§ **Instructions for the task**
Needed from the data below: all lines that contain the word "subsubsection".

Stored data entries
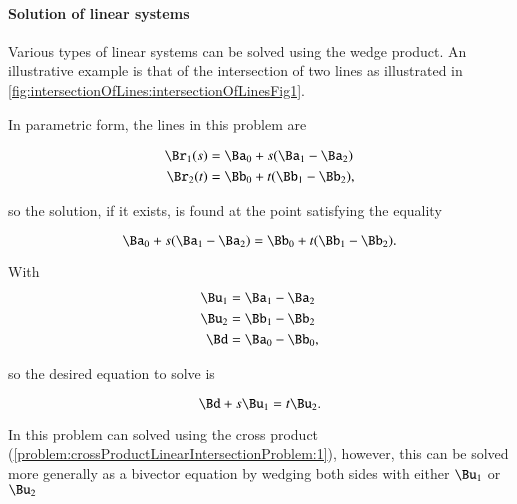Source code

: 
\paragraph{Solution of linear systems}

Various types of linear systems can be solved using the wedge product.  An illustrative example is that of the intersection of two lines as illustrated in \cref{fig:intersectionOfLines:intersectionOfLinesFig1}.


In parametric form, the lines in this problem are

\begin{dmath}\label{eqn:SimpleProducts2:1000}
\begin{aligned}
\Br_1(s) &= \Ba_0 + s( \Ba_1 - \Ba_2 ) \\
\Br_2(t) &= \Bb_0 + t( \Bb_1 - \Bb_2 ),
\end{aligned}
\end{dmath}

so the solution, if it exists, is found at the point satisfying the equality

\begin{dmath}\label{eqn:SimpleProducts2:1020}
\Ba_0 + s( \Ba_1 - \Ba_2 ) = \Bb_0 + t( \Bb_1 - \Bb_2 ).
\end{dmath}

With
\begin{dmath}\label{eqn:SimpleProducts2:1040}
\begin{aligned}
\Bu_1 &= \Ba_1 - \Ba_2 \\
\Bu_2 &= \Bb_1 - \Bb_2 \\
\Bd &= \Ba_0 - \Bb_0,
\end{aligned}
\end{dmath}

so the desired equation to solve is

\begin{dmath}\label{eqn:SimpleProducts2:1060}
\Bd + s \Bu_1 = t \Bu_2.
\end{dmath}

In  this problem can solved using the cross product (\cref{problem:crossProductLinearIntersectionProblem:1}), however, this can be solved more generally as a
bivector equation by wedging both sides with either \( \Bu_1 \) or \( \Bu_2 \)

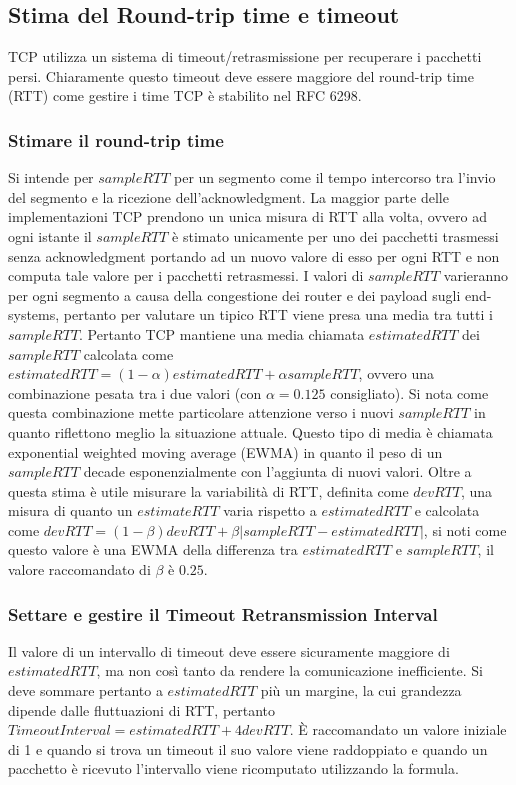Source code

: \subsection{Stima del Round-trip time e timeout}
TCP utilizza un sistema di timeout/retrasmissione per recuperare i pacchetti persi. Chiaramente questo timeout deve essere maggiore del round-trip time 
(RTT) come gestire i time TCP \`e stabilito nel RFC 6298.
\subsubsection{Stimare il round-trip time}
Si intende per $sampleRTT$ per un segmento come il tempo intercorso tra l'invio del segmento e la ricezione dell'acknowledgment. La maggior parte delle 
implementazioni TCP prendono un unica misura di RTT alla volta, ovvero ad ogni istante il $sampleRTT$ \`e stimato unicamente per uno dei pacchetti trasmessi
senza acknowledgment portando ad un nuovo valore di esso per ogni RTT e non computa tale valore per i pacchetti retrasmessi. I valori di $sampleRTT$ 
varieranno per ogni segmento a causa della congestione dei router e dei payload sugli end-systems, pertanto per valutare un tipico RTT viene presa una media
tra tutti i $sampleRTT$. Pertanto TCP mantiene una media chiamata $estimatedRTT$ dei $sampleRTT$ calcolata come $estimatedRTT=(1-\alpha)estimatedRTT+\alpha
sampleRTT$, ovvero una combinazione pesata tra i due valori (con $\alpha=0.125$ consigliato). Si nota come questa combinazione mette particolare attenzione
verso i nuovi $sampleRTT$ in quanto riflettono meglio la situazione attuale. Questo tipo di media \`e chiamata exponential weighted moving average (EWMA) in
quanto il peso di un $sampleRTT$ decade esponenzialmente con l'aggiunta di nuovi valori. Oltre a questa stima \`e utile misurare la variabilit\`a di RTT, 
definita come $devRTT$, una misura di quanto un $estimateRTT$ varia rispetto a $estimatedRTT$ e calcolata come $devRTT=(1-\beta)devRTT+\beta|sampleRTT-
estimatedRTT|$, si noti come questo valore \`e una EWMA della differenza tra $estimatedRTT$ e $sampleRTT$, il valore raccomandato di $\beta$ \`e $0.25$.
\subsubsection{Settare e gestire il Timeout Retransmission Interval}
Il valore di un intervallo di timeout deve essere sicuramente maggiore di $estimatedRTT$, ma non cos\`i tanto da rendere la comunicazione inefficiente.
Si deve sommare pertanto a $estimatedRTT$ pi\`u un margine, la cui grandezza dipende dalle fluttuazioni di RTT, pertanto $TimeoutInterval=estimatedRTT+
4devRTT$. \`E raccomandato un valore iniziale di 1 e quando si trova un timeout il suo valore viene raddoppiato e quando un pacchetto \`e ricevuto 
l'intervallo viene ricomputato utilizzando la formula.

§ **Answer for the task**
\subsubsection{Stimare il round-trip time}
\subsubsection{Settare e gestire il Timeout Retransmission Interval}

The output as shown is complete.